World / US and Canada

US missionary with Ebola en route to Nebraska

(Agencies) Updated: 2014-09-05 09:44

OMAHA, Nebraska/MONROVIA - A third US health missionary infected with the deadly Ebola virus in Liberia left the West African country's capital on Thursday in a plane headed for the Nebraska Medical Center in Omaha, the Christian organization SIM USA said.

Dr. Rick Sacra, a 51-year-old Boston physician, is the latest worker for SIM USA to be infected with the virus that has killed more than 1,900 people.

The plane was expected to arrive in Omaha on Friday morning, hospital officials and SIM USA said. Sacra will begin receiving treatment in the hospital's Biocontainment Patient Care Unit, SIM USA said in a statement.

Sacra is in "reasonably stable shape. He's had a number of complications of his disease," but apparently was able to get on the plane under his own power, Dr. Phil Smith, director of the biocontainment unit, told a news briefing in Omaha.

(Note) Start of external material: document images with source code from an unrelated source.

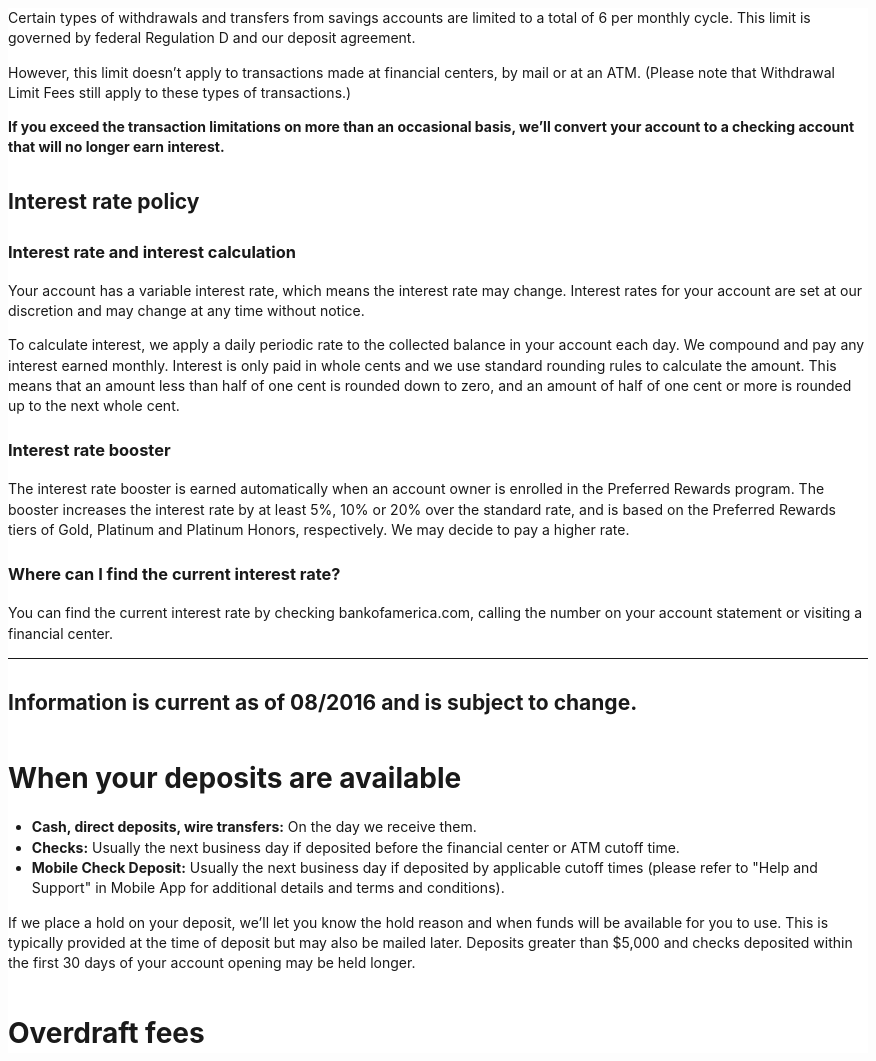 Certain types of withdrawals and transfers from savings accounts are limited to a total of 6 per monthly cycle. This limit is governed by federal Regulation D and our deposit agreement.

However, this limit doesn’t apply to transactions made at financial centers, by mail or at an ATM. (Please note that Withdrawal Limit Fees still apply to these types of transactions.)

**If you exceed the transaction limitations on more than an occasional basis, we’ll convert your account to a checking account that will no longer earn interest.**

## Interest rate policy

### Interest rate and interest calculation
Your account has a variable interest rate, which means the interest rate may change. Interest rates for your account are set at our discretion and may change at any time without notice.

To calculate interest, we apply a daily periodic rate to the collected balance in your account each day. We compound and pay any interest earned monthly. Interest is only paid in whole cents and we use standard rounding rules to calculate the amount. This means that an amount less than half of one cent is rounded down to zero, and an amount of half of one cent or more is rounded up to the next whole cent.

### Interest rate booster
The interest rate booster is earned automatically when an account owner is enrolled in the Preferred Rewards program. The booster increases the interest rate by at least 5%, 10% or 20% over the standard rate, and is based on the Preferred Rewards tiers of Gold, Platinum and Platinum Honors, respectively. We may decide to pay a higher rate.

### Where can I find the current interest rate?
You can find the current interest rate by checking bankofamerica.com, calling the number on your account statement or visiting a financial center.

----

Information is current as of 08/2016 and is subject to change.
---
# When your deposits are available

- **Cash, direct deposits, wire transfers:** On the day we receive them.
- **Checks:** Usually the next business day if deposited before the financial center or ATM cutoff time.
- **Mobile Check Deposit:** Usually the next business day if deposited by applicable cutoff times (please refer to "Help and Support" in Mobile App for additional details and terms and conditions).

If we place a hold on your deposit, we’ll let you know the hold reason and when funds will be available for you to use. This is typically provided at the time of deposit but may also be mailed later. Deposits greater than $5,000 and checks deposited within the first 30 days of your account opening may be held longer.

# Overdraft fees
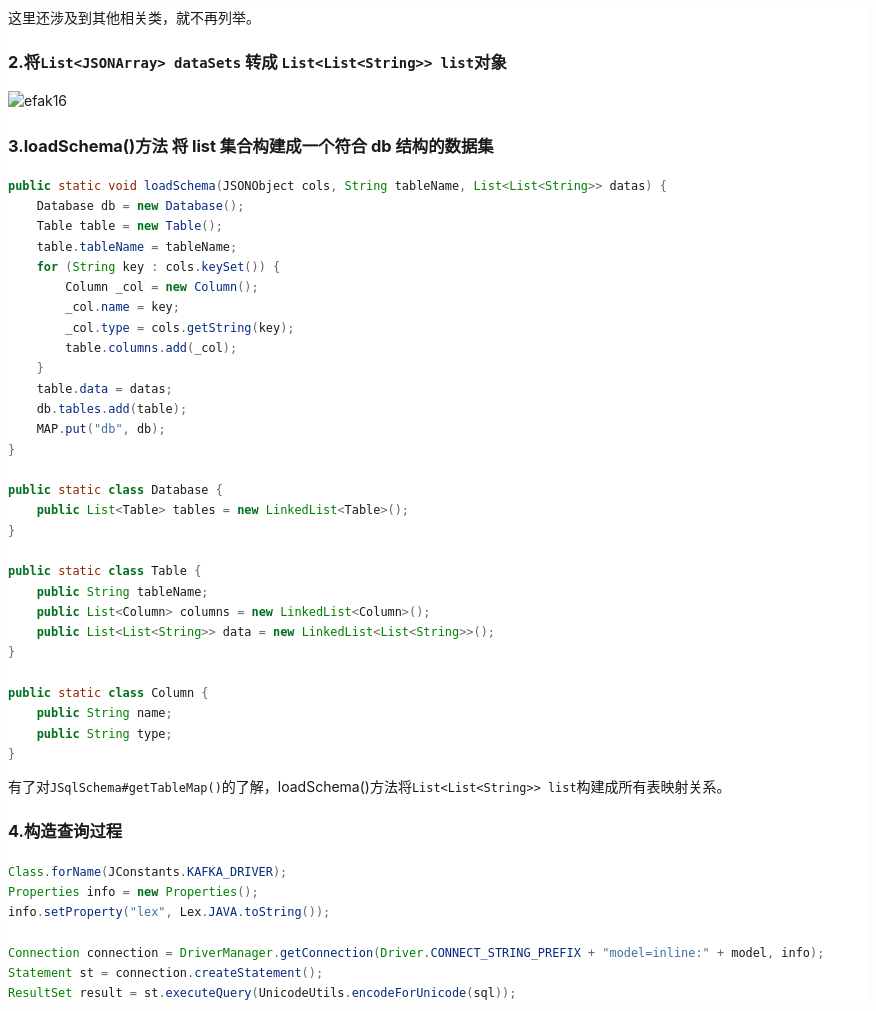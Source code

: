 这里还涉及到其他相关类，就不再列举。    

### 2.将`List<JSONArray> dataSets` 转成 `List<List<String>> list`对象       
![efak16](http://img.xinzhuxiansheng.com/blogimgs/calcite/efak16.png)        

### 3.loadSchema()方法 将 list 集合构建成一个符合 db 结构的数据集      
```java
public static void loadSchema(JSONObject cols, String tableName, List<List<String>> datas) {
    Database db = new Database();
    Table table = new Table();
    table.tableName = tableName;
    for (String key : cols.keySet()) {
        Column _col = new Column();
        _col.name = key;
        _col.type = cols.getString(key);
        table.columns.add(_col);
    }
    table.data = datas;
    db.tables.add(table);
    MAP.put("db", db);
}

public static class Database {
    public List<Table> tables = new LinkedList<Table>();
}

public static class Table {
    public String tableName;
    public List<Column> columns = new LinkedList<Column>();
    public List<List<String>> data = new LinkedList<List<String>>();
}

public static class Column {
    public String name;
    public String type;
}
```

有了对`JSqlSchema#getTableMap()`的了解，loadSchema()方法将`List<List<String>> list`构建成所有表映射关系。        

### 4.构造查询过程  
```java
Class.forName(JConstants.KAFKA_DRIVER);
Properties info = new Properties();
info.setProperty("lex", Lex.JAVA.toString());

Connection connection = DriverManager.getConnection(Driver.CONNECT_STRING_PREFIX + "model=inline:" + model, info);
Statement st = connection.createStatement();
ResultSet result = st.executeQuery(UnicodeUtils.encodeForUnicode(sql));
```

Smith said Sacra would be given supportive care by a team of 30 to 35 people.

But he said there were no more doses of Mapp Biopharmaceutical Inc's experimental drug, ZMapp, which was given to the other two US health missionaries who had contracted Ebola. Doctors, however, said it was not clear whether the drug had contributed to their eventual recovery.

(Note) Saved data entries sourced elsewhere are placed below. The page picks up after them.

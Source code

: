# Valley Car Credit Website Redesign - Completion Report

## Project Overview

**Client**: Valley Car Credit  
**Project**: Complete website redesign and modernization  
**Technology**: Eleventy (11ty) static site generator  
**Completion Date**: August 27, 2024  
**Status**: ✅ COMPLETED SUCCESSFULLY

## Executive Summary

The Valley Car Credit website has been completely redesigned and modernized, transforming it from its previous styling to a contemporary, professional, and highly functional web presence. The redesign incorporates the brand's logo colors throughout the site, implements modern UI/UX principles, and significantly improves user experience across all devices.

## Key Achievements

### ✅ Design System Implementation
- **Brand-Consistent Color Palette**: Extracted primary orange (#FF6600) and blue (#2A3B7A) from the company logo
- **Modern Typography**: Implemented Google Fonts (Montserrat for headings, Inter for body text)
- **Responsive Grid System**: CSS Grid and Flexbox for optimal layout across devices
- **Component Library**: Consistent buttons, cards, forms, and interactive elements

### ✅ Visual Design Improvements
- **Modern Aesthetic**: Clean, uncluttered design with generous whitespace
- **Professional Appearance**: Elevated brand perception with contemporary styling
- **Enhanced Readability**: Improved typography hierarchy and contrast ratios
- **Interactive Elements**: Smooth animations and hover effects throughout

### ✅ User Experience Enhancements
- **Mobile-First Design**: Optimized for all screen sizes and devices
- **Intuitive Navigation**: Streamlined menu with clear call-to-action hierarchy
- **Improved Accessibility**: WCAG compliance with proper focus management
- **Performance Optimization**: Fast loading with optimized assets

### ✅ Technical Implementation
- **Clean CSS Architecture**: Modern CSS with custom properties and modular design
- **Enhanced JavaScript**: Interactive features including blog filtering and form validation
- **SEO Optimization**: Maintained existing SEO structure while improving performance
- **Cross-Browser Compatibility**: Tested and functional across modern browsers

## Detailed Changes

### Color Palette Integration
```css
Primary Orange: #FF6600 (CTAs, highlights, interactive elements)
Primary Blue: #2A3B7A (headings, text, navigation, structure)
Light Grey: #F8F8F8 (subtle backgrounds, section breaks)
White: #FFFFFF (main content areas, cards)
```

SIM USA President Bruce Johnson said Sacra had been receiving "excellent care" from the group's staff in Liberia but said the Nebraska facility would provide advanced monitoring equipment and more treatment options.

Liberian Information Minister Lewis Brown confirmed that the plane carrying Sacra was identical to the Gulfstream jet that ferried Nancy Writebol and Dr. Kent Brantly, who contracted the disease in July while working at SIM USA'S health center in Liberia, back to the United States.

The Nebraska facility is similar to the one at Emory University in Atlanta where Writebol and Brantly were treated.

Sacra volunteered to return to Liberia when Writebol and Brantly became infected.

Sacra had not been caring for Ebola patients but was delivering babies, and had been following protocols to prevent the spread of the disease, the group said. It was not known how he contracted the virus.